**EXERCISE OBJECTIVE**
Filter out all lines without the word "gender" from the data below, please, and copy the rest.

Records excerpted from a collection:
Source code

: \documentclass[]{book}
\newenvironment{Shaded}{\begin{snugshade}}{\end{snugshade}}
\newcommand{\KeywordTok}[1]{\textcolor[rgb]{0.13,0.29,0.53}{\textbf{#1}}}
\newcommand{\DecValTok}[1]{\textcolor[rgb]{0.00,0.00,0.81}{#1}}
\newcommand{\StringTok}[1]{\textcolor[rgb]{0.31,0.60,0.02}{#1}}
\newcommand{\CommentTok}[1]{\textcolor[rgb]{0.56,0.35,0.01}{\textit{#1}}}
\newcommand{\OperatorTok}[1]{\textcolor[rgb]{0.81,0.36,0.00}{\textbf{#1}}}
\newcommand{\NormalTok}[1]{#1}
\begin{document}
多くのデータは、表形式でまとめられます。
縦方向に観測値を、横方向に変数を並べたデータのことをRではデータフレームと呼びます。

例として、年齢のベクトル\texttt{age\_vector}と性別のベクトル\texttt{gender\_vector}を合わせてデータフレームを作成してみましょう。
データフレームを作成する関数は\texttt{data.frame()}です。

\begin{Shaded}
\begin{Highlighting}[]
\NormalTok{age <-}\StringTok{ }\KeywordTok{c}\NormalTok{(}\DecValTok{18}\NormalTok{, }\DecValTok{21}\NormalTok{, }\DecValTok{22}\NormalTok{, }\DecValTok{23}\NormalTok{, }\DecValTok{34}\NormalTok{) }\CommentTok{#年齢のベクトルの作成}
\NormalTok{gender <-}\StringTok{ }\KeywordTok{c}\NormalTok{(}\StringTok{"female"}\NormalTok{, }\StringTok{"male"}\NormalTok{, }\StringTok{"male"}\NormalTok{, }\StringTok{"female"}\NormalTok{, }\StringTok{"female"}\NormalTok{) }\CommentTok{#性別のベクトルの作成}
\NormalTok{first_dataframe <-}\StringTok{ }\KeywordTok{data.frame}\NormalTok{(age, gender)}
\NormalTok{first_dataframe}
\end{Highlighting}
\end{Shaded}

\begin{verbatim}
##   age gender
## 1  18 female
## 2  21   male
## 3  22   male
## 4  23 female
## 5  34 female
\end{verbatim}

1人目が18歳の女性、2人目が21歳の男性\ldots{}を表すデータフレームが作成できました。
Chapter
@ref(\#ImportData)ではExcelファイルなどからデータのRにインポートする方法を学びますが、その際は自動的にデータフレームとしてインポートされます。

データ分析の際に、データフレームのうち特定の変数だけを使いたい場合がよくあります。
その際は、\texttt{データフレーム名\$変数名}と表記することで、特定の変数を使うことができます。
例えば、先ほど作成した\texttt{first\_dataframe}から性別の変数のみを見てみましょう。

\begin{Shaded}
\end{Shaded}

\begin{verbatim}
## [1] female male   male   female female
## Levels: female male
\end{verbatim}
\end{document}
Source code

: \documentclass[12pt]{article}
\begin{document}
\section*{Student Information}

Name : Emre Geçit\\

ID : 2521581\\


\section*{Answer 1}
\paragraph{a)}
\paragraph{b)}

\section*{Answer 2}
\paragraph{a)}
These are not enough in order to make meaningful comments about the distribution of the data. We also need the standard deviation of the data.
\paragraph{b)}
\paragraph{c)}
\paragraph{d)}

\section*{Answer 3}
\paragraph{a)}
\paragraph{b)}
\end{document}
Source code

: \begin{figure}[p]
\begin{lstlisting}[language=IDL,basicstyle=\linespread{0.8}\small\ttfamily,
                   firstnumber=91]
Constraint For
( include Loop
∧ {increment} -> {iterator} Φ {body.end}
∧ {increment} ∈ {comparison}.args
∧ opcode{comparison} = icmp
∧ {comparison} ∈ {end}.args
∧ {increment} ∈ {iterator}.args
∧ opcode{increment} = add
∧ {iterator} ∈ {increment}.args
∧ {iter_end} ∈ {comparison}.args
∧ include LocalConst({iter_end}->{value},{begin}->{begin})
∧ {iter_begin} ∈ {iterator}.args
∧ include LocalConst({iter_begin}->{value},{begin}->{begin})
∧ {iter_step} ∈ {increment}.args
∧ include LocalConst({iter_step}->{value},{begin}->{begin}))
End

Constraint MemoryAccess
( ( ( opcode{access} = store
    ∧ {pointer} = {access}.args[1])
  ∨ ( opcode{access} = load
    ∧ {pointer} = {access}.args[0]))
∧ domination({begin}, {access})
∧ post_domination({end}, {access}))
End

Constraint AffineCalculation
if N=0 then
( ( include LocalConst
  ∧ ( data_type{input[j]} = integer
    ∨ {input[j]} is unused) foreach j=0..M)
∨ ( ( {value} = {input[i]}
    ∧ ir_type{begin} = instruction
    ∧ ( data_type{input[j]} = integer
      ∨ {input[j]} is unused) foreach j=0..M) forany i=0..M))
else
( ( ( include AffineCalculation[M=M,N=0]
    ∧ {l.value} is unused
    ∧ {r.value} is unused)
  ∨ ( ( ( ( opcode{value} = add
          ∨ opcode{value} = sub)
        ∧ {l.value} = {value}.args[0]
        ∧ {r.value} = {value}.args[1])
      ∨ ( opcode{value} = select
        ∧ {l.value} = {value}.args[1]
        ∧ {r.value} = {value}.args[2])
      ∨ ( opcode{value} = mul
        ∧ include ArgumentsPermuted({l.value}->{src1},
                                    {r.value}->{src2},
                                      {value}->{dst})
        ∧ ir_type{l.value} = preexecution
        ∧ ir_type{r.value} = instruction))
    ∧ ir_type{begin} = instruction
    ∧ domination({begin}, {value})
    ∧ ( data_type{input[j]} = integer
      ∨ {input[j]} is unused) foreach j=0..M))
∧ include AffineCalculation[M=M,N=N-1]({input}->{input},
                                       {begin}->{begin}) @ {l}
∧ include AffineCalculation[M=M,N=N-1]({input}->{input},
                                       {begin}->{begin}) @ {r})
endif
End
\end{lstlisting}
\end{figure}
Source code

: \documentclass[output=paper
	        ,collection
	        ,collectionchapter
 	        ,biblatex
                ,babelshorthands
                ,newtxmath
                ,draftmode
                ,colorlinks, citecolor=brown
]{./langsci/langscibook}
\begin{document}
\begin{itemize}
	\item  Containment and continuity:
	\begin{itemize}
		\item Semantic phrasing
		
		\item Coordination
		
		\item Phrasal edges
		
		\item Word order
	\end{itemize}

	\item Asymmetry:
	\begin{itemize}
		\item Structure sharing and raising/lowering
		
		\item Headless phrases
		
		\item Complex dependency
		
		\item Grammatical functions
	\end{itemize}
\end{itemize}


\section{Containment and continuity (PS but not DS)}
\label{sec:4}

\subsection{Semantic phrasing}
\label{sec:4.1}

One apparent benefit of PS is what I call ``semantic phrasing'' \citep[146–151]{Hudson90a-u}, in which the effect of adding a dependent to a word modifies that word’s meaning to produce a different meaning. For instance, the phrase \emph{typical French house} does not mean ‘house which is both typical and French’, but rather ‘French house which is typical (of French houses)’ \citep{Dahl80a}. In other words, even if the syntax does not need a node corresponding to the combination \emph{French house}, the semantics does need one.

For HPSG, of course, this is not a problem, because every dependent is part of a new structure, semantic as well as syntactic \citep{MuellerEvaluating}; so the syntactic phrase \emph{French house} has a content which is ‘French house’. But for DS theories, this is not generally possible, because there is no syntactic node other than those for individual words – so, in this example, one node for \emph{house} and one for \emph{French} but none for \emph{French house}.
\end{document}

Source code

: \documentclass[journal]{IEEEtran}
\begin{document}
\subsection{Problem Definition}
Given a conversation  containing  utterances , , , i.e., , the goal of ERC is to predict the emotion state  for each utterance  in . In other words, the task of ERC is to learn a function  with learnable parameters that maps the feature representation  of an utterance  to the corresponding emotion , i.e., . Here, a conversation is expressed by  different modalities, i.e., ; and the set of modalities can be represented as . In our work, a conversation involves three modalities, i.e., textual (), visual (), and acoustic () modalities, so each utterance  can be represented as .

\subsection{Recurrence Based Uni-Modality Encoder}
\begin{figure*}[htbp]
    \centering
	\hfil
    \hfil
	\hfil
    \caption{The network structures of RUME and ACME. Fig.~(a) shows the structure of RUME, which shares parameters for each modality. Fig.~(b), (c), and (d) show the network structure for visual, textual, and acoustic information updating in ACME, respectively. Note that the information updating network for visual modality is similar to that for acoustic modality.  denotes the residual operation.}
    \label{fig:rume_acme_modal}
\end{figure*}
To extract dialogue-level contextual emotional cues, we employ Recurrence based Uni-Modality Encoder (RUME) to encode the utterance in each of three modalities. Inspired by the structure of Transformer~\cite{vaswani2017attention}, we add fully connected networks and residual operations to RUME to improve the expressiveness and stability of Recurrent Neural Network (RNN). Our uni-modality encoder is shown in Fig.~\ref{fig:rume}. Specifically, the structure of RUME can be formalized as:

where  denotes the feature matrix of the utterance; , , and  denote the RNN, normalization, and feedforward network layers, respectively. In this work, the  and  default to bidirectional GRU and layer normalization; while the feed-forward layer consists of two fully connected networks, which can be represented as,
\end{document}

**RESULT OF THIS TASK**
例として、年齢のベクトル\texttt{age\_vector}と性別のベクトル\texttt{gender\_vector}を合わせてデータフレームを作成してみましょう。
\NormalTok{gender <-}\StringTok{ }\KeywordTok{c}\NormalTok{(}\StringTok{"female"}\NormalTok{, }\StringTok{"male"}\NormalTok{, }\StringTok{"male"}\NormalTok{, }\StringTok{"female"}\NormalTok{, }\StringTok{"female"}\NormalTok{) }\CommentTok{#性別のベクトルの作成}
\NormalTok{first_dataframe <-}\StringTok{ }\KeywordTok{data.frame}\NormalTok{(age, gender)}
##   age gender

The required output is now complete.